=== Data in this exercise ===
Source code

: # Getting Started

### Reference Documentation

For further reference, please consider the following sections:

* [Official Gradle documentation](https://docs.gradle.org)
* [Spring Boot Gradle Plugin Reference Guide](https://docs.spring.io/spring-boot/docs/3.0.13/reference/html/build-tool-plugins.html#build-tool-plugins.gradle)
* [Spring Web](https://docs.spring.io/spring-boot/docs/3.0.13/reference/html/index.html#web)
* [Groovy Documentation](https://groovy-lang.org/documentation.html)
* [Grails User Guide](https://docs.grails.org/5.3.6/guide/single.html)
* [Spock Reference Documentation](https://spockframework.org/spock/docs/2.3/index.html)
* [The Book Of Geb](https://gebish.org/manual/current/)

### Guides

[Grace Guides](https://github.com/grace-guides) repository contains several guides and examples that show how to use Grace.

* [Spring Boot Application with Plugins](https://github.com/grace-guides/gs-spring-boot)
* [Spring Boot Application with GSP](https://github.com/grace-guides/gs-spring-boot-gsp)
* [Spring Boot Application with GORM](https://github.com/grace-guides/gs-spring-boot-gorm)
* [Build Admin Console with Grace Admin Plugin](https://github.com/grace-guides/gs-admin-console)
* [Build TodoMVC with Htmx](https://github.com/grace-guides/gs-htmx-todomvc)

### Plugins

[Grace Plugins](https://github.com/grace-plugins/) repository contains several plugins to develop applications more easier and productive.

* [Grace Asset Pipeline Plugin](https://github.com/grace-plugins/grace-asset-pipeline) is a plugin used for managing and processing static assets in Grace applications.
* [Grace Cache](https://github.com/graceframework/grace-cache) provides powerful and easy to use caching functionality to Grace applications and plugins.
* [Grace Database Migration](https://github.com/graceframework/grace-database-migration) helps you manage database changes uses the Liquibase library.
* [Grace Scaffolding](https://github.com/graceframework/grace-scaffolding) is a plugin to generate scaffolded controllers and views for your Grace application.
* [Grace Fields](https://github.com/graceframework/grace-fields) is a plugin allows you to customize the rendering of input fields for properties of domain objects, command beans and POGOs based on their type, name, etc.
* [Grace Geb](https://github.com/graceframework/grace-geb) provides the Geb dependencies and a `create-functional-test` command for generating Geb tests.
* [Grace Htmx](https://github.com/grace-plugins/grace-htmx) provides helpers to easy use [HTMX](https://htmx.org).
===
Search the entries for "Gradle" and copy out each line that has it.

Solved problem:
* [Official Gradle documentation](https://docs.gradle.org)
* [Spring Boot Gradle Plugin Reference Guide](https://docs.spring.io/spring-boot/docs/3.0.13/reference/html/build-tool-plugins.html#build-tool-plugins.gradle)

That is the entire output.